De acordo com o último levantamento do PMC (Pesquisa Mensal de Comércio), as vendas nas varejistas caíram 1,7% em junho, na comparação com maio, após registrar alta em dois meses seguidos. Enquanto o PIB (Produto Interno Bruto) brasileiro recuou 0,1% no segundo trimestre, em relação ao anterior, segundo o IBGE (Instituto Brasileiro de Geografia e Estatística) na última quarta-feira (1º), a inflação de julho foi de 0,96% e o acumulado de 12 meses bateu 8,99%.

Bruno Madruga, sócio e head de renda variável da Monte Bravo, aponta outros dois fatores para os papéis da Marisa (AMAR3) e da IMC (MEAL3) terem acumulado uma baixa de 10% nesses últimos quatro dias. “O primeiro é o desemprego no Brasil, que apesar de ter recuado para 14,1%, [ou 14,4 milhões de brasileiros], ainda é um número alto e afeta o consumo nacional”.

“E o segundo são os juros futuros que subiram forte e empresas de setores como tecnologia e e-commerce acabam sofrendo um pouco”,diz. Após o pregão regular de ontem (2), o DI (Depósito Interfinanceiro) para 2025 subiu de 9,63% para 9,78%, e de janeiro de 2027 cresceu de 10,02% para 10,20%.

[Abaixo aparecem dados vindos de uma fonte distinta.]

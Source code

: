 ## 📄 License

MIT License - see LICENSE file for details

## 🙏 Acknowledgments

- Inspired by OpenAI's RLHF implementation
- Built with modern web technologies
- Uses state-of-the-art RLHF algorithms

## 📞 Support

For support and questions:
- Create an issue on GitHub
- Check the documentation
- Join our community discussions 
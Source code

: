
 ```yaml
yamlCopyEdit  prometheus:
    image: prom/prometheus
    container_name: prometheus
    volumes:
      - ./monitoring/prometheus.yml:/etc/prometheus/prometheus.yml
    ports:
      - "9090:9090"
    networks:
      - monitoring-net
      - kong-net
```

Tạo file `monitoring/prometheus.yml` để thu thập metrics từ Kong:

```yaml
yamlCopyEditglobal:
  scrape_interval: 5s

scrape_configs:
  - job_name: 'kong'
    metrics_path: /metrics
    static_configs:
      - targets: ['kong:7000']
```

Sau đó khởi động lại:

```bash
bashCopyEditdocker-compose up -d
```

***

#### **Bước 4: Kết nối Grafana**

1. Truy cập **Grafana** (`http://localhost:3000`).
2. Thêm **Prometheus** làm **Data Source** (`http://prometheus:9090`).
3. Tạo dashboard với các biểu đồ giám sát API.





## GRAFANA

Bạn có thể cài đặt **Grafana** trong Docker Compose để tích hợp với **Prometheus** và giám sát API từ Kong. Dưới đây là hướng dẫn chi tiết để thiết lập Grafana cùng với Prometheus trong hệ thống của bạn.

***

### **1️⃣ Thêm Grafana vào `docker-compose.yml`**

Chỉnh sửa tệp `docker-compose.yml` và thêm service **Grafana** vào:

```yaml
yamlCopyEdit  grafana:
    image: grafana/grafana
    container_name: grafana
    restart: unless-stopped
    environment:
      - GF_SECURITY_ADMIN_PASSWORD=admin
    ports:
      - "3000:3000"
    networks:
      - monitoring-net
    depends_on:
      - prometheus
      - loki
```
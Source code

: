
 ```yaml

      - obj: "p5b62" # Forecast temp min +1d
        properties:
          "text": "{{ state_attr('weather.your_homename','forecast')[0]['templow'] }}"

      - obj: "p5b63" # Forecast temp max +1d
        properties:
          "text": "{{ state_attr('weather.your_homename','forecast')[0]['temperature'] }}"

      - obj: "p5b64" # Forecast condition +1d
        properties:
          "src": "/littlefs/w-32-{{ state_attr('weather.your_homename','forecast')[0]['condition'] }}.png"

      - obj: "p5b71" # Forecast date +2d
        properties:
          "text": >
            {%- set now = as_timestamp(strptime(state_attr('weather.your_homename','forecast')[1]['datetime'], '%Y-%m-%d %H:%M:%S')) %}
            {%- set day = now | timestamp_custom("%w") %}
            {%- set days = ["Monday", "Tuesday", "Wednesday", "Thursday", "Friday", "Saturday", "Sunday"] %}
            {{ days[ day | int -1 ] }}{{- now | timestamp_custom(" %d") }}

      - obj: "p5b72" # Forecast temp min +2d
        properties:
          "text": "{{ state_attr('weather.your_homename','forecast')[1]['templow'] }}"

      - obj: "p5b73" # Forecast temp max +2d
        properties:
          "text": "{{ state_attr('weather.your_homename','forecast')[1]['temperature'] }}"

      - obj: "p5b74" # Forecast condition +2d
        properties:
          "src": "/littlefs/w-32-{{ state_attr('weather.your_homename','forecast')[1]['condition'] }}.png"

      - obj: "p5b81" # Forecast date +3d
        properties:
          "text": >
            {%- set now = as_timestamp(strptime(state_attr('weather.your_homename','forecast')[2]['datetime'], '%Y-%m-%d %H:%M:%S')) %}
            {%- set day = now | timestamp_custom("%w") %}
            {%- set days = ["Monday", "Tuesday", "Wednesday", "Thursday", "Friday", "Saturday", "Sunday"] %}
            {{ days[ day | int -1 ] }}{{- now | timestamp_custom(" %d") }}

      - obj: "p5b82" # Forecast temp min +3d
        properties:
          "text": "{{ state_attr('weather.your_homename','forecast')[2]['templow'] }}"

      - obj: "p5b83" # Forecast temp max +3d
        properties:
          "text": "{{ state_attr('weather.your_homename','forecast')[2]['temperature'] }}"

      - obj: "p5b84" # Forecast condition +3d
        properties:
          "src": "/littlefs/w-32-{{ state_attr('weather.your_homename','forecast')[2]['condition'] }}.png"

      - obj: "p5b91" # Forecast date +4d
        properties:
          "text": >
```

Os ativos da Marisa abriram a sessão de hoje (3), a R$ 6,25, e da IMC a R$ 3,42.

Mas os empecilhos estão longe de acabar. O mercado continua ansioso até 10 de setembro, quando as vendas de varejo de julho serão divulgadas. O setor segue atento aos casos nacionais relacionados à variante Delta, que também podem impactar às vendas das varejistas.“E as datas festivas tão aguardadas como Black Friday e Natal podem acabar não trazendo tanto retorno quanto o esperado”, afirma Wakabayashi, da Toro.

No ano passado, segundo o Ebit|Nielsen, a Black Friday movimentou R$ 3,1 bilhões, apenas em 27 de novembro, montante 24,8% maior que o registrado em 2019. Já no Natal, apontou o Serasa, o varejo teve o pior resultado desde 2003. Segundo a instituição, as vendas caíram 10,3% em relação ao ano anterior.